_Work instruction_. Of the entries below, return only those lines from the line with "#### Update player's challenge status" to the line with "the desired challenge", exactly, both included.

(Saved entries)
━━━━
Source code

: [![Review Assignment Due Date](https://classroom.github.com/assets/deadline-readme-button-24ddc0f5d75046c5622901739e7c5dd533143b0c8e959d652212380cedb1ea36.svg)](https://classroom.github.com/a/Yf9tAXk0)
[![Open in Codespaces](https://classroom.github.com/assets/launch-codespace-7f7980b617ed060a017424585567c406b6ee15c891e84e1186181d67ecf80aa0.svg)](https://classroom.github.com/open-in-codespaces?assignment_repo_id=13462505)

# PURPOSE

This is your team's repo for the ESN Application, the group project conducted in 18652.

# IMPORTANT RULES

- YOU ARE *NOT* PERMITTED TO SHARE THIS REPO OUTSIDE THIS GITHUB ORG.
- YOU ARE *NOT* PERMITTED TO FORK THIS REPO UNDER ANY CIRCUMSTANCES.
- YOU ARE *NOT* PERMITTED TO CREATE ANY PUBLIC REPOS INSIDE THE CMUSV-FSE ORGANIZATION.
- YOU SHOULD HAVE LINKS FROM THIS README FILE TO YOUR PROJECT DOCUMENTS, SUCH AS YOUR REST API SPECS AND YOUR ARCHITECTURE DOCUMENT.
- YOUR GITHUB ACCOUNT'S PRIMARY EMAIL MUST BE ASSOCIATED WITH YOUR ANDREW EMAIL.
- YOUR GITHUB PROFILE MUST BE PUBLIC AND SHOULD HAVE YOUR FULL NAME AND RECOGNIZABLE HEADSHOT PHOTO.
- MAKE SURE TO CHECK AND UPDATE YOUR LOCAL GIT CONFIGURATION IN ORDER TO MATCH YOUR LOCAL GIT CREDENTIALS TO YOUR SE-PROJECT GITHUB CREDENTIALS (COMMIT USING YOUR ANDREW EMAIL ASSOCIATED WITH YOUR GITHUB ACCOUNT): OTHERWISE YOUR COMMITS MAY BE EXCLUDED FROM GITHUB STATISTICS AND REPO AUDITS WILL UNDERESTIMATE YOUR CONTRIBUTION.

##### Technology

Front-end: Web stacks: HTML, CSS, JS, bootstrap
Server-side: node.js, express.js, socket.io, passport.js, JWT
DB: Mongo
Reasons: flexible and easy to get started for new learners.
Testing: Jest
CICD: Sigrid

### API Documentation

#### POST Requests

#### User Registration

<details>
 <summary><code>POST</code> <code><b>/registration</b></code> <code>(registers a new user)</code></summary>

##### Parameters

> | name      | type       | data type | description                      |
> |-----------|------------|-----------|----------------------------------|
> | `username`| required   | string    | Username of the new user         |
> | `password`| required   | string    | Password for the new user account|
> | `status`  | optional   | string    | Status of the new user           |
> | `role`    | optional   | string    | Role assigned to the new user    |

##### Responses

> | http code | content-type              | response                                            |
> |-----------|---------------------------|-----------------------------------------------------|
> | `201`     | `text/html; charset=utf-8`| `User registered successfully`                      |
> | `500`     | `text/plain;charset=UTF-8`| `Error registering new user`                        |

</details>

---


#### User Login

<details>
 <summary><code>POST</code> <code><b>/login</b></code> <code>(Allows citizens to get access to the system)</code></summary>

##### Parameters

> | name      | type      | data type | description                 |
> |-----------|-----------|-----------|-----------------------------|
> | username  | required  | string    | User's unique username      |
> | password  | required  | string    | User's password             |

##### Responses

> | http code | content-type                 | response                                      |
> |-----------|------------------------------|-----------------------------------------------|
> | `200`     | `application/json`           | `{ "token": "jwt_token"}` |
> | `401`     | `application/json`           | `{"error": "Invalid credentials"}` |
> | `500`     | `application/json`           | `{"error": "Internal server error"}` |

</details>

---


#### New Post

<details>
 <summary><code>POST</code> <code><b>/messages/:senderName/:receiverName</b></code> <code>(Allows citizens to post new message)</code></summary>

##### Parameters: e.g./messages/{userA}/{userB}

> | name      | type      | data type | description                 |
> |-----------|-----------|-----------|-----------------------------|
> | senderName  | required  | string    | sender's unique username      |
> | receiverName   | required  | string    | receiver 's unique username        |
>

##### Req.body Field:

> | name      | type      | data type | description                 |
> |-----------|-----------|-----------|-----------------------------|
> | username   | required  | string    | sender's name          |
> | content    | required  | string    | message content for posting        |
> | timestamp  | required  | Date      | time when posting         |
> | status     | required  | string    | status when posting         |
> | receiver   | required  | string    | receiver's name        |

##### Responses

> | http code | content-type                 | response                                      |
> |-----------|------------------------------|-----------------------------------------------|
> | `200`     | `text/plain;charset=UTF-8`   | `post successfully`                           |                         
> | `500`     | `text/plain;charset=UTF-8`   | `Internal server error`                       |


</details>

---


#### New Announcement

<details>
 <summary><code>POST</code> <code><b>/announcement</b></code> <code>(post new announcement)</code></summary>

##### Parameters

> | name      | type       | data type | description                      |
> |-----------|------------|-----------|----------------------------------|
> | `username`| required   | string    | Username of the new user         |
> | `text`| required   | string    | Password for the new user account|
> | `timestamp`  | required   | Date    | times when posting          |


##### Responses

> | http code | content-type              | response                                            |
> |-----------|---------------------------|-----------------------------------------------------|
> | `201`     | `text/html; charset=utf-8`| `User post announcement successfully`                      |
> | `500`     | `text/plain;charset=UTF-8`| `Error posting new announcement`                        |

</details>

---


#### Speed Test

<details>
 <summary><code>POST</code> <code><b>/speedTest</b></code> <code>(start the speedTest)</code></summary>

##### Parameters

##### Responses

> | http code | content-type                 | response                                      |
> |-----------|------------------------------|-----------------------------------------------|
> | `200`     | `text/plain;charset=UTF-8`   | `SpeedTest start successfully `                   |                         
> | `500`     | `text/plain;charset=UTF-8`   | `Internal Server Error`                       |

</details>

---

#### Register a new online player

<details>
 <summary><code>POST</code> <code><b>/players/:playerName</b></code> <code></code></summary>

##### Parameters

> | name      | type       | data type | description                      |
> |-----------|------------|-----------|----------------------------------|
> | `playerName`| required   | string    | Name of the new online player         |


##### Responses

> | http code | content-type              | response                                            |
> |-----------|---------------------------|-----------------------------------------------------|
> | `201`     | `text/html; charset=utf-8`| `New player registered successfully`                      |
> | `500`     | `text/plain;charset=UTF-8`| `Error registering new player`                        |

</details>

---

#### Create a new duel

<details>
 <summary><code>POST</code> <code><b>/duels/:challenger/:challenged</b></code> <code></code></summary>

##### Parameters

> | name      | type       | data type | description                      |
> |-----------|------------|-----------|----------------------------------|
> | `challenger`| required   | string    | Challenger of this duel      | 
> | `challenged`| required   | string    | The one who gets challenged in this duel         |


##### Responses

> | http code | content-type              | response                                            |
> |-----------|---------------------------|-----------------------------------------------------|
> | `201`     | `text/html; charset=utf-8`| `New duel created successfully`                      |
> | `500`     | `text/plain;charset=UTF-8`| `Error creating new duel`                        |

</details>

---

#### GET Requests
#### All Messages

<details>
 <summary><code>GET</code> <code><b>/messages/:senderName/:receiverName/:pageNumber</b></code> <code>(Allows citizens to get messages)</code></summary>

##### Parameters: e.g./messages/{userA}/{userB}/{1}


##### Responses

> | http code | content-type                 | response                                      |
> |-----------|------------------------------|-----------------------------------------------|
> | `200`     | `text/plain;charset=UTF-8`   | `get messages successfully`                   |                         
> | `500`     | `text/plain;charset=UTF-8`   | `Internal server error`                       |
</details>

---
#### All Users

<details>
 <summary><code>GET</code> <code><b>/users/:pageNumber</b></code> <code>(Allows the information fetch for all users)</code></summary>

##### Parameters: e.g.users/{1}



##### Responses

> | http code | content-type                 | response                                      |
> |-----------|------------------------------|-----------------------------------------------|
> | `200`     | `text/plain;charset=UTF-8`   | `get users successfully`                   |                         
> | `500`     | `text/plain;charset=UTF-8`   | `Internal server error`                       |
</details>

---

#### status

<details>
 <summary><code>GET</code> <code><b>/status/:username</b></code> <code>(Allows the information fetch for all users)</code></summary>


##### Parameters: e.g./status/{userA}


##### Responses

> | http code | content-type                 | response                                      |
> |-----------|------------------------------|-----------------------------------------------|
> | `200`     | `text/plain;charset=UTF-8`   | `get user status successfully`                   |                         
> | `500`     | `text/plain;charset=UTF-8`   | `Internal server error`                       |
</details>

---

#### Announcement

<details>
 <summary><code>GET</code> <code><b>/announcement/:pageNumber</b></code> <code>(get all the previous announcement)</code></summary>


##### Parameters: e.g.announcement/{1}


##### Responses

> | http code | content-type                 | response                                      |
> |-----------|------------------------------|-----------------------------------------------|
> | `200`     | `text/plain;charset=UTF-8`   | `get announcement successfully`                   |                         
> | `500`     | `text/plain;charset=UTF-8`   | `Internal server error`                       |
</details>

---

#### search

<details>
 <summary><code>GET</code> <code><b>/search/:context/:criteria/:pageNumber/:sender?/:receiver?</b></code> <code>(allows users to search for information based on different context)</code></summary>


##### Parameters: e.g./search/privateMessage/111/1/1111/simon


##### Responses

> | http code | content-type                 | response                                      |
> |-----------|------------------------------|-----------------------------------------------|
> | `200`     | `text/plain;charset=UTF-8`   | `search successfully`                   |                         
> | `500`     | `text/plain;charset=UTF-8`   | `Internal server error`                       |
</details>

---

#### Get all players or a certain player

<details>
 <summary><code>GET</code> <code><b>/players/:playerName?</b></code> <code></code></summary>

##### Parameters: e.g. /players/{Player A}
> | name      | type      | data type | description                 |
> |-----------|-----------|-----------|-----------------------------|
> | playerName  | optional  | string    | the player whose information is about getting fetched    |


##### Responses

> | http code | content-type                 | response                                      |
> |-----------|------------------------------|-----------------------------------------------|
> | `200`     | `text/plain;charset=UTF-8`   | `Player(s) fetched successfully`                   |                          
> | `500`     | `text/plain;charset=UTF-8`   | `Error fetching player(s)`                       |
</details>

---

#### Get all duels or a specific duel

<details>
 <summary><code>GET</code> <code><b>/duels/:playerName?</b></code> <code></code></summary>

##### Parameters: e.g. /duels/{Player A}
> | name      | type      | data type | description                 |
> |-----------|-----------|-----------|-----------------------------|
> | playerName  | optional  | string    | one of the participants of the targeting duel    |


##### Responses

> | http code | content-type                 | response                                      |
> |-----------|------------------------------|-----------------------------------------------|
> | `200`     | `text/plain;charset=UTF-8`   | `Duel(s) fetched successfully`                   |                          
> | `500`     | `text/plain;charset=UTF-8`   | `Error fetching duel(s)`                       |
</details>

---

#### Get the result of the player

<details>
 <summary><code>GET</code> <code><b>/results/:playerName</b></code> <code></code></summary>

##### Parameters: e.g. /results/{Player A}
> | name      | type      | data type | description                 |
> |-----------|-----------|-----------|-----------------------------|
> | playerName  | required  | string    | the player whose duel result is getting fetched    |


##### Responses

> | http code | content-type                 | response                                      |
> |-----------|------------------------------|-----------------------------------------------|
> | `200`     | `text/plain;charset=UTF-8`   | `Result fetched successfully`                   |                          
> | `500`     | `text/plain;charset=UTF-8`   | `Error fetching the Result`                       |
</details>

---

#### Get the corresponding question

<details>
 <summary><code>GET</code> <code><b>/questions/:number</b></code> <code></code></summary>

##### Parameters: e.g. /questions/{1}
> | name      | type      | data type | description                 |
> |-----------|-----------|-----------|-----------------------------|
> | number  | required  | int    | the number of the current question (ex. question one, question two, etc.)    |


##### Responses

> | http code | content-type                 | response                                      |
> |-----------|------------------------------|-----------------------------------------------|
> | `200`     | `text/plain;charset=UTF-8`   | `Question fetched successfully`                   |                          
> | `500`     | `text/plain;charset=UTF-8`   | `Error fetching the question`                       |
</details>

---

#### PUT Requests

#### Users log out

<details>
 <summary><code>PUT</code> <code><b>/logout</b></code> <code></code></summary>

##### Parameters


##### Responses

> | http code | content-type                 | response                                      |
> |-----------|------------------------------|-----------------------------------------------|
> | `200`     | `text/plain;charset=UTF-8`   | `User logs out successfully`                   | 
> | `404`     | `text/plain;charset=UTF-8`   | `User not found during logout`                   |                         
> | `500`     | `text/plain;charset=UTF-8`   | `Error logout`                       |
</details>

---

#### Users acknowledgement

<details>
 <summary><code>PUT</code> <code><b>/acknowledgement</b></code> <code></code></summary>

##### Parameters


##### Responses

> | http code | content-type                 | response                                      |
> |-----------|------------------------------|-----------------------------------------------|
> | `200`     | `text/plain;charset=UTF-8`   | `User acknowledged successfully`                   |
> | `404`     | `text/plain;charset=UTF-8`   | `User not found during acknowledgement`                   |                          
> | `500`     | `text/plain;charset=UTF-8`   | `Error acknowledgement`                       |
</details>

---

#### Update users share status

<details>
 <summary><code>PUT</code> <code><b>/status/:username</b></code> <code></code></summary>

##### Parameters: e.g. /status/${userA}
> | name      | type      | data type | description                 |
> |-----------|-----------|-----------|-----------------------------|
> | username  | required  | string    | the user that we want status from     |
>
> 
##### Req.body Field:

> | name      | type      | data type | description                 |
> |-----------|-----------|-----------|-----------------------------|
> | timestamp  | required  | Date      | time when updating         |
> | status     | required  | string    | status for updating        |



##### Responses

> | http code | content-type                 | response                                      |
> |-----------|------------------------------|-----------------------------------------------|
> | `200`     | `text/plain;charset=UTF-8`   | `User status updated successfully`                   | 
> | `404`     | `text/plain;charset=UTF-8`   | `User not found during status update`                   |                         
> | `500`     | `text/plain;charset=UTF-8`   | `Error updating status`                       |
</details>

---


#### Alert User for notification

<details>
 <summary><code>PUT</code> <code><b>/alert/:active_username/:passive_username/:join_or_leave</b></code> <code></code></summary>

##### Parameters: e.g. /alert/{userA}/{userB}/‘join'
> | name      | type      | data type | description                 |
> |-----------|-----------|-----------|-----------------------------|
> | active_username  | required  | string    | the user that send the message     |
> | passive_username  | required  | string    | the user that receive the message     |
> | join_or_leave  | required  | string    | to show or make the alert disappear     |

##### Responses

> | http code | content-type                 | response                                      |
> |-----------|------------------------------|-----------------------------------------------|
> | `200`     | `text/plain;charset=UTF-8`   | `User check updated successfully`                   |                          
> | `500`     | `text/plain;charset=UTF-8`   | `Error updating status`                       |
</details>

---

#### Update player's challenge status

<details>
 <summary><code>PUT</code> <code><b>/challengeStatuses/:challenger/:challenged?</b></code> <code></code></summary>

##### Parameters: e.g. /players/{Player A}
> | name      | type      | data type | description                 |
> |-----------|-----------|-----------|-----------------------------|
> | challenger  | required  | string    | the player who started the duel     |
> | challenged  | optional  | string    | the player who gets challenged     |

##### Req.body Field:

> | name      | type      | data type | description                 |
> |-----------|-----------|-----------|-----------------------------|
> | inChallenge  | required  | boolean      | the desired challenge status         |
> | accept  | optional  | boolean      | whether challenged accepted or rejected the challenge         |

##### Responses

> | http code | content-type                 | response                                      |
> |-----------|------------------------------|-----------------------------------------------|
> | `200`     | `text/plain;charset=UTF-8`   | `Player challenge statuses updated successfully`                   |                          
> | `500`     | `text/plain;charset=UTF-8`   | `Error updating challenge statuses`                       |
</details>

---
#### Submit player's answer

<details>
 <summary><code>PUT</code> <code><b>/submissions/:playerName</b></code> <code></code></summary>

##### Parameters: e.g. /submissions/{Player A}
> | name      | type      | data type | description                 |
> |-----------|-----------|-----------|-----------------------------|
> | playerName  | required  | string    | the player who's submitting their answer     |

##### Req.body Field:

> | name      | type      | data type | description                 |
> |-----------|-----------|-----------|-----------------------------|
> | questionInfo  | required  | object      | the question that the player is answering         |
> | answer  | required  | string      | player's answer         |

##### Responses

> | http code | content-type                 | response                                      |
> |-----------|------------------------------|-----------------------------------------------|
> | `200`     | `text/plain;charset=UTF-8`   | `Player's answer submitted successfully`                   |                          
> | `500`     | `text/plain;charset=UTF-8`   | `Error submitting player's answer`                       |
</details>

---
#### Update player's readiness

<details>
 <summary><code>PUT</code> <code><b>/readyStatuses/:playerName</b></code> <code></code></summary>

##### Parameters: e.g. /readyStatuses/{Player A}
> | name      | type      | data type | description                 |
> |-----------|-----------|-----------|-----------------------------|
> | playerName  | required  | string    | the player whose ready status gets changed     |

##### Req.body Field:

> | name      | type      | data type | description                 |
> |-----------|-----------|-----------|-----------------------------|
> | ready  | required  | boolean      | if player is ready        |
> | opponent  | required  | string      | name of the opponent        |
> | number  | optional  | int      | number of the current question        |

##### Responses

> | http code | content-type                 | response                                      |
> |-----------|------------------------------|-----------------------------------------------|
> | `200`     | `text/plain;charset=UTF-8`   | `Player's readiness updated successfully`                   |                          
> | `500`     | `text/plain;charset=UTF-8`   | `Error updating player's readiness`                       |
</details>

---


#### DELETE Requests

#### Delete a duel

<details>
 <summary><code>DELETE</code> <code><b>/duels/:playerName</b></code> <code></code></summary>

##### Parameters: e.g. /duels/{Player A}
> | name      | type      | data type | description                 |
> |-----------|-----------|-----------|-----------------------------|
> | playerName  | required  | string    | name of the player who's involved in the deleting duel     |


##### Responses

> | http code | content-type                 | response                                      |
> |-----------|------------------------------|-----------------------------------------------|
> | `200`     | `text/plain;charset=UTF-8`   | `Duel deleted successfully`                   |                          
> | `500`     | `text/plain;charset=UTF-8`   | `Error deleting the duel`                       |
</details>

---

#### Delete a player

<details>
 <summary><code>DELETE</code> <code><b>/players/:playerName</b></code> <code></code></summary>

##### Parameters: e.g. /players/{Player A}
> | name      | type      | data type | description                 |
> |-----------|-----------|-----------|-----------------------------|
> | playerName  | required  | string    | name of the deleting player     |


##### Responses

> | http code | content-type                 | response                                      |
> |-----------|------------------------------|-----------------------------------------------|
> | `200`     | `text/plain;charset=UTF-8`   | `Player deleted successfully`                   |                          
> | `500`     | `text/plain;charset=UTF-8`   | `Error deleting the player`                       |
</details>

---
━━━━
_Solution to this problem_.
#### Update player's challenge status

<details>
 <summary><code>PUT</code> <code><b>/challengeStatuses/:challenger/:challenged?</b></code> <code></code></summary>

##### Parameters: e.g. /players/{Player A}
> | name      | type      | data type | description                 |
> |-----------|-----------|-----------|-----------------------------|
> | challenger  | required  | string    | the player who started the duel     |
> | challenged  | optional  | string    | the player who gets challenged     |

##### Req.body Field:

> | name      | type      | data type | description                 |
> |-----------|-----------|-----------|-----------------------------|
> | inChallenge  | required  | boolean      | the desired challenge status         |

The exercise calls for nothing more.